“It is a widely accepted notion that making art is about self-expression.
And it is – but that is not necessarily all it is. It may only be a passing feature of our times that validating the sense of who-you-are is held up as the major source of the need to make art.
What gets lost in that interpretation is an older sense that art is something you do out in the world, or something you do about the world. The need to make art may not stem solely from the need to express who you are, but from a need to complete a relationship with something outside yourself.
As a maker of art you are custodian of issues larger than self.”

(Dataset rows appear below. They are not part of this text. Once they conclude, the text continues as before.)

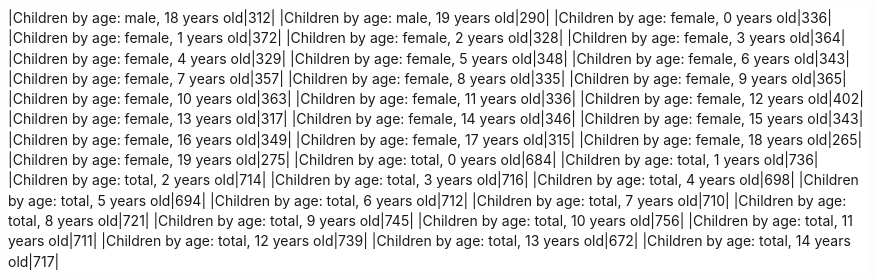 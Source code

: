 |Children by age: male, 18 years old|312|
|Children by age: male, 19 years old|290|
|Children by age: female, 0 years old|336|
|Children by age: female, 1 years old|372|
|Children by age: female, 2 years old|328|
|Children by age: female, 3 years old|364|
|Children by age: female, 4 years old|329|
|Children by age: female, 5 years old|348|
|Children by age: female, 6 years old|343|
|Children by age: female, 7 years old|357|
|Children by age: female, 8 years old|335|
|Children by age: female, 9 years old|365|
|Children by age: female, 10 years old|363|
|Children by age: female, 11 years old|336|
|Children by age: female, 12 years old|402|
|Children by age: female, 13 years old|317|
|Children by age: female, 14 years old|346|
|Children by age: female, 15 years old|343|
|Children by age: female, 16 years old|349|
|Children by age: female, 17 years old|315|
|Children by age: female, 18 years old|265|
|Children by age: female, 19 years old|275|
|Children by age: total, 0 years old|684|
|Children by age: total, 1 years old|736|
|Children by age: total, 2 years old|714|
|Children by age: total, 3 years old|716|
|Children by age: total, 4 years old|698|
|Children by age: total, 5 years old|694|
|Children by age: total, 6 years old|712|
|Children by age: total, 7 years old|710|
|Children by age: total, 8 years old|721|
|Children by age: total, 9 years old|745|
|Children by age: total, 10 years old|756|
|Children by age: total, 11 years old|711|
|Children by age: total, 12 years old|739|
|Children by age: total, 13 years old|672|
|Children by age: total, 14 years old|717| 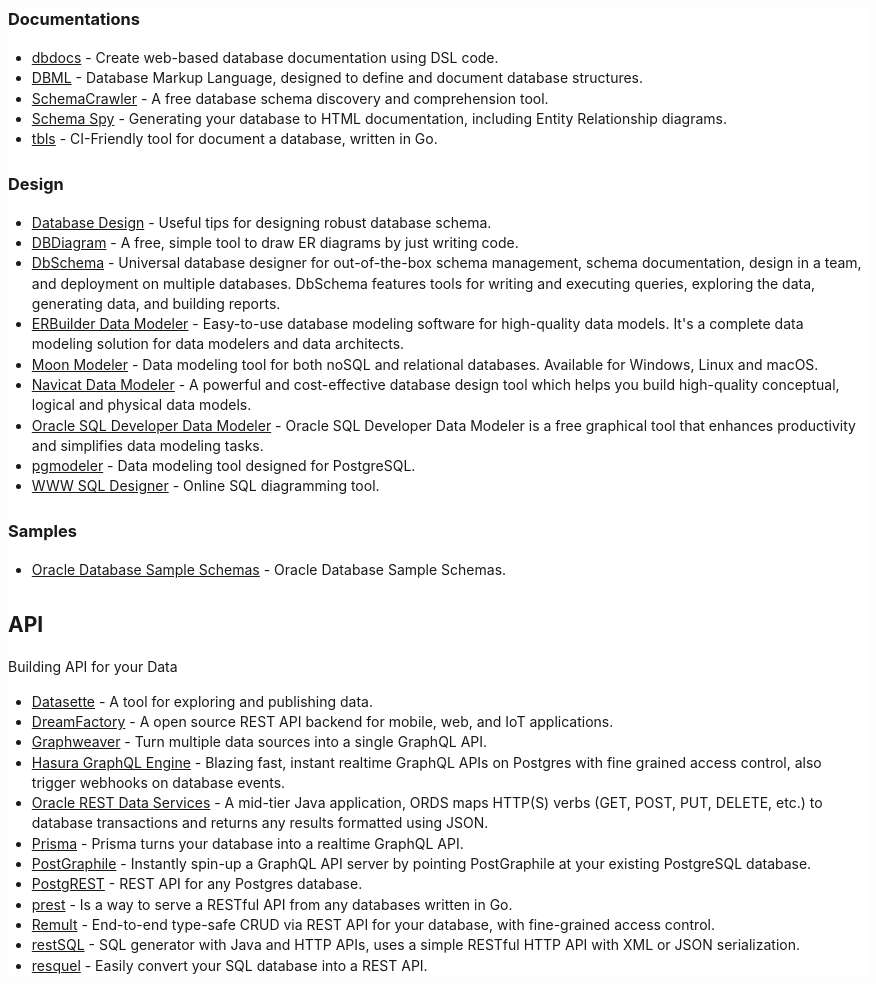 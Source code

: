 ### Documentations
- [dbdocs](https://dbdocs.io/) - Create web-based database documentation using DSL code.
- [DBML](https://github.com/holistics/dbml) - Database Markup Language, designed to define and document database structures.
- [SchemaCrawler](https://github.com/schemacrawler/SchemaCrawler) - A free database schema discovery and comprehension tool.
- [Schema Spy](https://github.com/schemaspy/schemaspy) - Generating your database to HTML documentation, including Entity Relationship diagrams.
- [tbls](https://github.com/k1LoW/tbls) - CI-Friendly tool for document a database, written in Go.

### Design
- [Database Design](https://github.com/alextanhongpin/database-design) - Useful tips for designing robust database schema.
- [DBDiagram](https://dbdiagram.io) - A free, simple tool to draw ER diagrams by just writing code.
- [DbSchema](https://dbschema.com/) - Universal database designer for out-of-the-box schema management, schema documentation, design in a team, and deployment on multiple databases. DbSchema features tools for writing and executing queries, exploring the data, generating data, and building reports.
- [ERBuilder Data Modeler](https://soft-builder.com/erbuilder-data-modeler) - Easy-to-use database modeling software for high-quality data models. It's a complete data modeling solution for data modelers and data architects.
- [Moon Modeler](https://www.datensen.com) - Data modeling tool for both noSQL and relational databases. Available for Windows, Linux and macOS.
- [Navicat Data Modeler](https://www.navicat.com/en/products/navicat-data-modeler) - A powerful and cost-effective database design tool which helps you build high-quality conceptual, logical and physical data models.
- [Oracle SQL Developer Data Modeler](http://www.oracle.com/technetwork/developer-tools/datamodeler/overview/index.html) - Oracle SQL Developer Data Modeler is a free graphical tool that enhances productivity and simplifies data modeling tasks.
- [pgmodeler](https://github.com/pgmodeler/pgmodeler) - Data modeling tool designed for PostgreSQL.
- [WWW SQL Designer](https://github.com/ondras/wwwsqldesigner) - Online SQL diagramming tool.

### Samples
- [Oracle Database Sample Schemas](https://github.com/oracle/db-sample-schemas) - Oracle Database Sample Schemas.


## API
Building API for your Data
- [Datasette](https://github.com/simonw/datasette) - A tool for exploring and publishing data.
- [DreamFactory](https://github.com/dreamfactorysoftware/dreamfactory) - A open source REST API backend for mobile, web, and IoT applications.
- [Graphweaver](https://github.com/exogee-technology/graphweaver) - Turn multiple data sources into a single GraphQL API.
- [Hasura GraphQL Engine](https://github.com/hasura/graphql-engine) - Blazing fast, instant realtime GraphQL APIs on Postgres with fine grained access control, also trigger webhooks on database events.
- [Oracle REST Data Services](http://www.oracle.com/technetwork/developer-tools/rest-data-services) - A mid-tier Java application, ORDS maps HTTP(S) verbs (GET, POST, PUT, DELETE, etc.) to database transactions and returns any results formatted using JSON.
- [Prisma](https://github.com/prismagraphql/prisma) -  Prisma turns your database into a realtime GraphQL API.
- [PostGraphile](https://github.com/graphile/postgraphile) - Instantly spin-up a GraphQL API server by pointing PostGraphile at your existing PostgreSQL database.
- [PostgREST](https://github.com/PostgREST/postgrest) - REST API for any Postgres database.
- [prest](https://github.com/prest/prest) - Is a way to serve a RESTful API from any databases written in Go.
- [Remult](https://github.com/remult/remult) - End-to-end type-safe CRUD via REST API for your database, with fine-grained access control.
- [restSQL](https://github.com/restsql/restsql) - SQL generator with Java and HTTP APIs, uses a simple RESTful HTTP API with XML or JSON serialization.
- [resquel](https://github.com/formio/resquel) - Easily convert your SQL database into a REST API.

Art & Fear: Observations on the Perils (and Rewards) of Artmaking
David Bayles & Ted Orland
Photographs by the Finish artist Janne Lehtinen
With the first poem written I have sought to connect with the world outside. Perhaps it’s a result of the lack of quality in my work but I find my desire to connect with other people in a personal, meaningful way has on the whole been unsuccessful. I have kept my motivation intact because writing is integral to whatever understanding I have of the world and my place in it.
I find Orland & Bayles’ turning away from self-expression very liberating, relieving almost. The most interesting thing for me as a maker is the process, not the result – and the best phase in the process is when I loose track of time – and of myself.
YES! I first wrote poems to respond to the world, when I was very young. Then, in my late teens and early 20s, I went through the self-expression phase of writing–which I found did not suit me. So I turned to persona poems, and from there into whatever voice I now use in poetry. Which, I would say, is lyric but driven by narrative…a need to tell the story (however strange or personal or universal it may be), and need to observe the world–to find out about it and, as Ronald Shields says, also to find my place in it.
Very interesting to hear how you have chosen different ways to go go about your work. How change is part of the process og being an artist.